First impressions matter. So practice in the mirror or with a friend how to say hello with a smile and a firm handshake. Say naturally, “Hi, I’m _____, what’s your name?” and just like that, you’ve broken the ice!

I promise you, if this sounds scary to approach a stranger, know that everyone who is attending a networking event is there to meet new people, and many are just as nervous as you are. So, do them a favor by being the one to initiate the conversation, and they will feel grateful immediately.

Have questions in mind.

Now what? You know Stacey’s name, but are at a loss for words. Rather than jump to some of the trite go-to’s like “How’s the weather?” or “So, what do you do?” I’d suggest easing into it to try to build rapport and find kinship.

Ask a question like, “What brought you here tonight?” In many cases, their answer will illuminate a need or hope and you can build on that. Ideally, any question you ask will be open-ended enough that you can find clues off of which to build, and even better, see if you can help where they share about a need or want.

Here are 55 more questions to break the ice and really get to know someone.

Get comfortable with the location.

If the event is out-of-town, and that adds an extra layer of being daunting, take the unknown factor out and familiarize yourself with the location and venue. A Google image search might be all that it takes.

Better yet, at the event, asking other attendees about their favorite restaurants and local spots can be a great ice breaker, and even lead to their offering to show you around while you’re in town (which is a great way to deepen the initial connection).

If you are a local, this is a great time to show your expertise and share recommendations with people who are coming from out of town.

If everyone is local, but it’s a new venue to you, the same principles apply. Asking about it, its history, or use, is a great way to strike up conversation.

Research other attendees.

If the event gives you access to the list of attendees, you can research them on LinkedIn, read their articles, or check out their social media presence.

If they don’t have a list but have an app, see who else is coming. If there is a Meetup or Facebook event RSVP list, scrolling through those can do the trick.

This can be a great way to start a meaningful conversation about their brand, or discussing mutual connections you may have.

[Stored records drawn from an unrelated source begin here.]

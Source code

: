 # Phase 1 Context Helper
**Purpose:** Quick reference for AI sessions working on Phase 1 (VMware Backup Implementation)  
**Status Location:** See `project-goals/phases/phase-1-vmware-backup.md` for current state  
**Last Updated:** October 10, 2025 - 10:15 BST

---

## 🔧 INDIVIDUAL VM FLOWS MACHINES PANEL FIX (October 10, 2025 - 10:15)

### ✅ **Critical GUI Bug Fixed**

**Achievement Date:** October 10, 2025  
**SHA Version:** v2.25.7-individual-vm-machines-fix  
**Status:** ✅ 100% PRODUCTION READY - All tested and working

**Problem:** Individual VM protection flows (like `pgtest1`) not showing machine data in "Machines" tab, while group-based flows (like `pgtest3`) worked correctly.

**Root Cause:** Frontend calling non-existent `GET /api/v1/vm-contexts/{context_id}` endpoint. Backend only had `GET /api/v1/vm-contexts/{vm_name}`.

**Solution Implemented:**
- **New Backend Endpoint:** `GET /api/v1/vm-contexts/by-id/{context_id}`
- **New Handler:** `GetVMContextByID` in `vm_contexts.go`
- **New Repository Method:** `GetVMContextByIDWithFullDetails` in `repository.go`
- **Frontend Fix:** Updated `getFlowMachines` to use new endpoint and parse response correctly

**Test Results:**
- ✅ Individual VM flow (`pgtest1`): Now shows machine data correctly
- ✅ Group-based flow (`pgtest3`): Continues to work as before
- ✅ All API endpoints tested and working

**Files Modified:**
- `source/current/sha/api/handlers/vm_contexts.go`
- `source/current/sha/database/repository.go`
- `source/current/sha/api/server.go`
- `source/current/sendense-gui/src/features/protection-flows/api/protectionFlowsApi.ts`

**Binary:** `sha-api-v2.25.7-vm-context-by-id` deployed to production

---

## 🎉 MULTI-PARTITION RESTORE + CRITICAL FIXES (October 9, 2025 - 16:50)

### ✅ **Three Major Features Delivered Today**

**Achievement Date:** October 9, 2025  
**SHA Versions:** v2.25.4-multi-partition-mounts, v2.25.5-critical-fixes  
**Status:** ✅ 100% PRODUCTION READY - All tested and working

And a bonus of doing that is that you might find a familiar face which will give you some ease at the event.

Bring a wing-person.

Showing up alone and jumping in head first might be too much for you. If so, try to bring a friend or colleague so you can start your conversations together, and after you get eased in, break apart. An added benefit is that you are looking out for each other. So if I meet someone you should really know, I can introduce you, and vice-versa.

Set realistic goals.

Showing up and thinking you have to meet as many people as possible would stress anyone out.

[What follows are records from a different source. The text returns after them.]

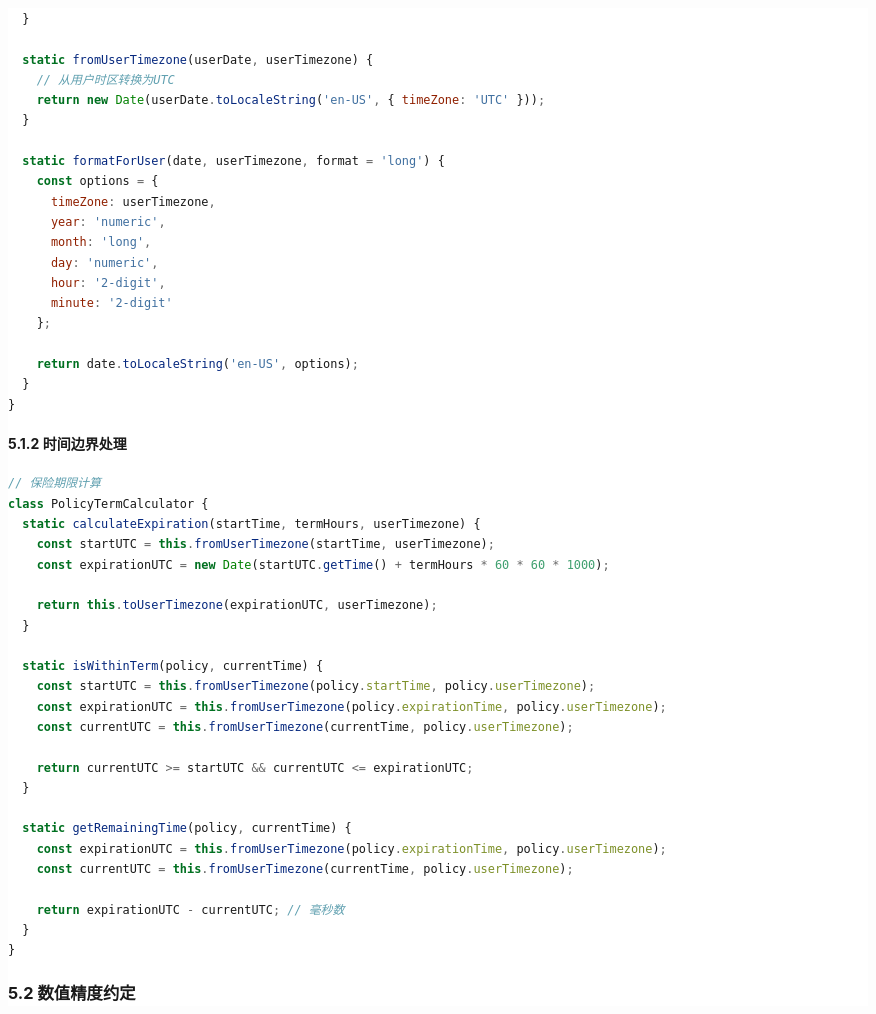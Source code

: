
 ```javascript
  }
  
  static fromUserTimezone(userDate, userTimezone) {
    // 从用户时区转换为UTC
    return new Date(userDate.toLocaleString('en-US', { timeZone: 'UTC' }));
  }
  
  static formatForUser(date, userTimezone, format = 'long') {
    const options = {
      timeZone: userTimezone,
      year: 'numeric',
      month: 'long',
      day: 'numeric',
      hour: '2-digit',
      minute: '2-digit'
    };
    
    return date.toLocaleString('en-US', options);
  }
}
```

#### 5.1.2 时间边界处理
```javascript
// 保险期限计算
class PolicyTermCalculator {
  static calculateExpiration(startTime, termHours, userTimezone) {
    const startUTC = this.fromUserTimezone(startTime, userTimezone);
    const expirationUTC = new Date(startUTC.getTime() + termHours * 60 * 60 * 1000);
    
    return this.toUserTimezone(expirationUTC, userTimezone);
  }
  
  static isWithinTerm(policy, currentTime) {
    const startUTC = this.fromUserTimezone(policy.startTime, policy.userTimezone);
    const expirationUTC = this.fromUserTimezone(policy.expirationTime, policy.userTimezone);
    const currentUTC = this.fromUserTimezone(currentTime, policy.userTimezone);
    
    return currentUTC >= startUTC && currentUTC <= expirationUTC;
  }
  
  static getRemainingTime(policy, currentTime) {
    const expirationUTC = this.fromUserTimezone(policy.expirationTime, policy.userTimezone);
    const currentUTC = this.fromUserTimezone(currentTime, policy.userTimezone);
    
    return expirationUTC - currentUTC; // 毫秒数
  }
}
```

### 5.2 数值精度约定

Instead, set a more thoughtful expectation to meet 3-5 people and engage in a longer conversation with each.

Quality is more valuable than quantity in this case.

This will allow you to have great conversations with a few people, instead of exhausting yourself by flitting from one to the next (and as a result, barely leaving an impression).

Arrive during “introvert hour.”

I call the first hour of networking events “introvert hour” because it isn’t busy yet, and this can be a great time to make some initial connections. Use your early conversations as springboards to meet more people later on as the room begins to fill up.

Take breaks.

Starting to feel worn out? Excuse yourself to step outside, into the hall, or to the restroom. Take a breather, or give yourself a minute to tune out on your phone. Collect yourself, get your energy back up, and then go back in.

Position yourself for success.

Stand in high traffic areas where you are sure to catch someone looking for a conversation. Some of my favorites are caddy-corner to the bar or buffet exit, so that when someone leaves that station, they turn, and you greet them.

Another is close to registration, so as someone enters the space to figure out where to jump in, there you are!

Or, you can head to a table and know that someone will inevitably join you to take a load off or enjoy their food or drink.

Networking events are great relationship-building tools, so focus on the people in the room as people. Everyone heads to these events with the same goal of creating meaningful connections and meeting new people. If the group of people at one event isn’t inclusive or don’t align with your goals, it may be that the place or style of event doesn’t suit your needs. Don’t count out networking events as whole because of it: Research different event types and organizations to find ones that are aligned.